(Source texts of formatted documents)
========================

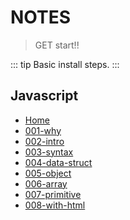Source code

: # NOTES
> GET start!!

::: tip
Basic install steps.
:::

## Javascript
  - [Home](/)
  - [001-why](/javascript/001-why.md)
  - [002-intro](/javascript/002-intro.md)
  - [003-syntax](/javascript/003-syntax.md)
  - [004-data-struct](/javascript/004-data-struct.md)
  - [005-object](/javascript/005-object.md)
  - [006-array](/javascript/006-array.md)
  - [007-primitive](/javascript/007-primitive.md)
  - [008-with-html](/javascript/008-with-html.md)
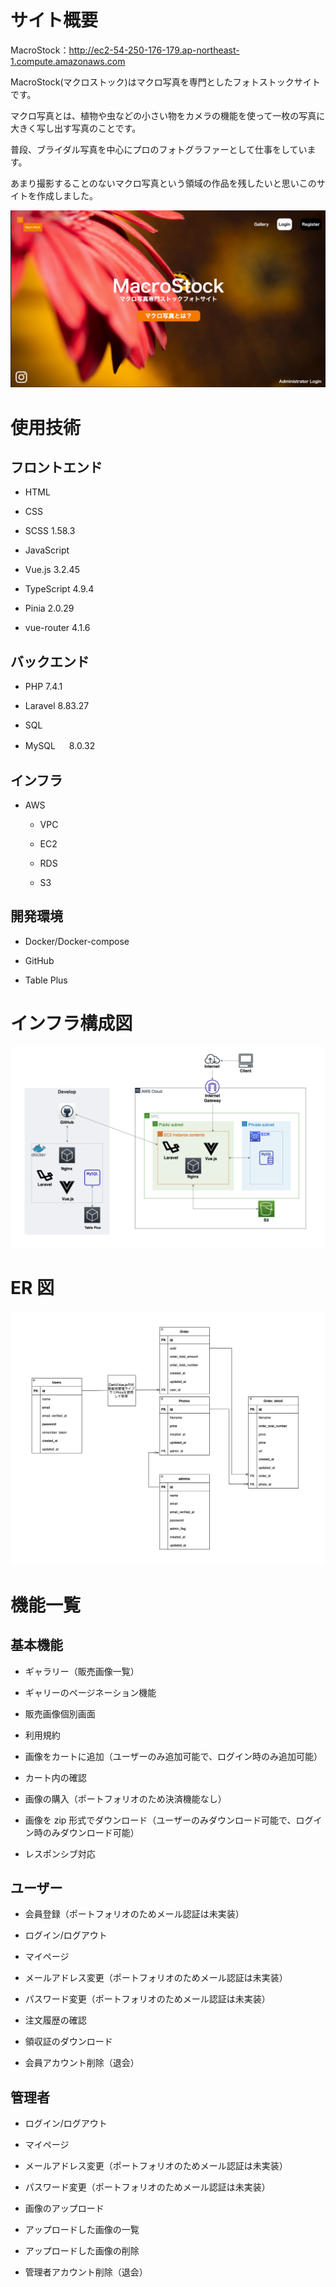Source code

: # サイト概要

MacroStock：http://ec2-54-250-176-179.ap-northeast-1.compute.amazonaws.com

MacroStock(マクロストック)はマクロ写真を専門としたフォトストックサイトです。

マクロ写真とは、植物や虫などの小さい物をカメラの機能を使って一枚の写真に大きく写し出す写真のことです。

普段、ブライダル写真を中心にプロのフォトグラファーとして仕事をしています。

あまり撮影することのないマクロ写真という領域の作品を残したいと思いこのサイトを作成しました。

![](https://github.com/webyoshinobu/macrostock_laravel_vue/blob/5a769de6d02711b8a0ae4adfd5d0cbcad267ec21/top_screenshot.png)

# 使用技術

## フロントエンド

- HTML

- CSS

- SCSS 1.58.3

- JavaScript

- Vue.js 3.2.45

- TypeScript 4.9.4

- Pinia 2.0.29

- vue-router 4.1.6

## バックエンド

- PHP 7.4.1

- Laravel 8.83.27

- SQL

- MySQL 　 8.0.32

## インフラ

- AWS

  - VPC

  - EC2

  - RDS

  - S3

## 開発環境

- Docker/Docker-compose

- GitHub

- Table Plus

# インフラ構成図

![](https://github.com/webyoshinobu/macrostock_laravel_vue/blob/753c7e01dc20de7369e185c1899fbc77b67e4f13/aws_diagram.png)

# ER 図

![](https://github.com/webyoshinobu/macrostock_laravel_vue/blob/b3856dd4a584c94f99a25392141ee80a6815b8d7/er.png)

# 機能一覧

## 基本機能

- ギャラリー（販売画像一覧）

- ギャリーのページネーション機能

- 販売画像個別画面

- 利用規約

- 画像をカートに追加（ユーザーのみ追加可能で、ログイン時のみ追加可能）

- カート内の確認

- 画像の購入（ポートフォリオのため決済機能なし）

- 画像を zip 形式でダウンロード（ユーザーのみダウンロード可能で、ログイン時のみダウンロード可能）

- レスポンシブ対応

## ユーザー

- 会員登録（ポートフォリオのためメール認証は未実装）

- ログイン/ログアウト

- マイページ

- メールアドレス変更（ポートフォリオのためメール認証は未実装）

- パスワード変更（ポートフォリオのためメール認証は未実装）

- 注文履歴の確認

- 領収証のダウンロード

- 会員アカウント削除（退会）

## 管理者

- ログイン/ログアウト

- マイページ

- メールアドレス変更（ポートフォリオのためメール認証は未実装）

- パスワード変更（ポートフォリオのためメール認証は未実装）

- 画像のアップロード

- アップロードした画像の一覧

- アップロードした画像の削除

- 管理者アカウント削除（退会）
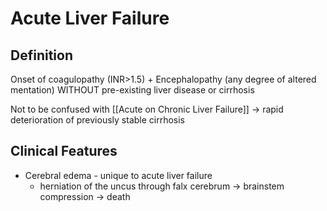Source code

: # Acute Liver Failure

## Definition
Onset of coagulopathy (INR>1.5) + Encephalopathy (any degree of altered mentation) WITHOUT pre-existing liver disease or cirrhosis

Not to be confused with [[Acute on Chronic Liver Failure]] -> rapid deterioration of previously stable cirrhosis 
## Clinical Features
- Cerebral edema - unique to acute liver failure
	- herniation of the uncus through falx cerebrum -> brainstem compression -> death
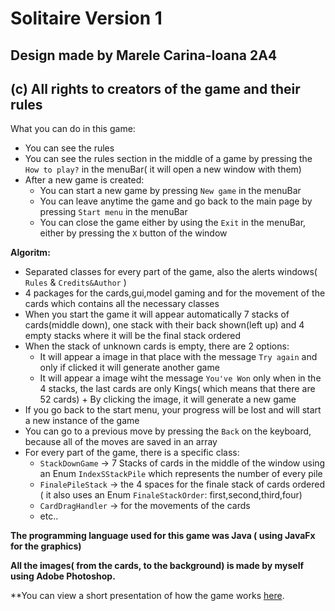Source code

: # Solitaire Version 1

## Design made by Marele Carina-Ioana 2A4

## (c) All rights to creators of the game and their rules

What you can do in this game:

 + You can see the rules
 + You can see the rules section in the middle of a game by pressing the `How to play?` in the menuBar( it will open a new window with them)
 + After a new game is created:
      + You can start a new game by pressing `New game` in the menuBar 
      + You can leave anytime the game and go back to the main page by pressing `Start menu` in the menuBar
      + You can close the game either by using the `Exit` in the menuBar, either by pressing the `X` button of the window
 
 **Algoritm:**
 
  + Separated classes for every part of the game, also the alerts windows( `Rules` & `Credits&Author` )
  + 4 packages for the cards,gui,model gaming and for the movement of the cards which contains all the necessary classes
  + When you start the game it will appear automatically 7 stacks of cards(middle down), one stack with their back shown(left up) and 4 empty stacks where it will be the final stack ordered
  + When the stack of unknown cards is empty, there are 2 options:
       + It will appear a image in that place with the message `Try again` and only if clicked it will generate another game
       + It will appear a image wiht the message `You've Won` only when in the 4 stacks, the last cards are only Kings( which means that there are 52 cards)
              + By clicking the image, it will generate a new game
  + If you go back to the start menu, your progress will be lost and will start a new instance of the game
  + You can go to a previous move by pressing the `Back` on the keyboard, because all of the moves are saved in an array
  + For every part of the game, there is a specific class:
      + `StackDownGame`  -> 7 Stacks of cards in the middle of the window using an Enum `IndexSStackPile` which represents the number of every pile
      + `FinalePileStack` -> the 4 spaces for the finale stack of cards ordered ( it also uses an Enum `FinaleStackOrder`: first,second,third,four)
      + `CardDragHandler` -> for the movements of the cards
      +  etc..
         
  **The programming language used for this game was Java ( using JavaFx for the graphics)**
  
  **All the images( from the cards, to the background) is made by myself using Adobe Photoshop.**
   
  **You can view a short presentation of how the game works [here](https://youtu.be/UvnvI_XSxnM).
  
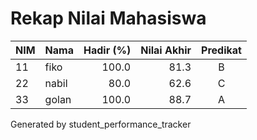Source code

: # Rekap Nilai Mahasiswa

| NIM | Nama | Hadir (%) | Nilai Akhir | Predikat |
|---|---|---:|---:|:---:|
| 11 | fiko | 100.0 | 81.3 | B |
| 22 | nabil | 80.0 | 62.6 | C |
| 33 | golan | 100.0 | 88.7 | A |

Generated by student_performance_tracker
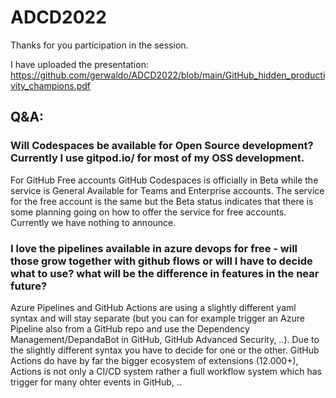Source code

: # ADCD2022

Thanks for you participation in the session.

I have uploaded the presentation: https://github.com/gerwaldo/ADCD2022/blob/main/GitHub_hidden_productivity_champions.pdf


## Q&A:

### Will Codespaces be available for Open Source development? Currently I use gitpod.io/ for most of my OSS development.
For GitHub Free accounts GitHub Codespaces is officially in Beta while the service is General Available for Teams and Enterprise accounts.
The service for the free account is the same but the Beta status indicates that there is some planning going on how to offer the service for free accounts. Currently we have nothing to announce. 

### I love the pipelines available in azure devops for free - will those grow together with github flows or will I have to decide what to use? what will be the difference in features in the near future?
Azure Pipelines and GitHub Actions are using a slightly different yaml syntax and will stay separate (but you can for example trigger an Azure Pipeline also from a GitHub repo and use the Dependency Management/DepandaBot in GitHub, GitHub Advanced Security, ..). Due to the slightly different syntax you have to decide for one or the other. GitHub Actions do have by far the bigger ecosystem of extensions (12.000+), Actions is not only a CI/CD system rather a fiull workflow system which has trigger for many ohter events in GitHub, ..
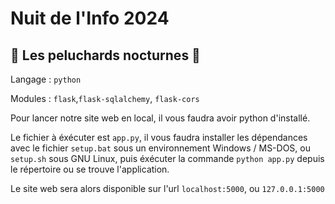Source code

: # Nuit de l'Info 2024

## 🧸 Les peluchards nocturnes 🧸

Langage : `python`

Modules : `flask`,`flask-sqlalchemy`, `flask-cors`

Pour lancer notre site web en local, il vous faudra avoir python d'installé.

Le fichier à éxécuter est `app.py`, il vous faudra installer les dépendances avec le fichier `setup.bat` sous un environnement Windows / MS-DOS, ou `setup.sh` sous GNU Linux, puis éxécuter la commande `python app.py` depuis le répertoire ou se trouve l'application.

Le site web sera alors disponible sur l'url `localhost:5000`, ou `127.0.0.1:5000`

========================

Say again, word for word, the lines beginning at the top of the data and ending with the line that has "- [007-primitive](/javascript/007-primitive.md)". Skip the pictures.

Source code

: # NOTES
> GET start!!

::: tip
Basic install steps.
:::

## Javascript
  - [Home](/)
  - [001-why](/javascript/001-why.md)
  - [002-intro](/javascript/002-intro.md)
  - [003-syntax](/javascript/003-syntax.md)
  - [004-data-struct](/javascript/004-data-struct.md)
  - [005-object](/javascript/005-object.md)
  - [006-array](/javascript/006-array.md)
  - [007-primitive](/javascript/007-primitive.md)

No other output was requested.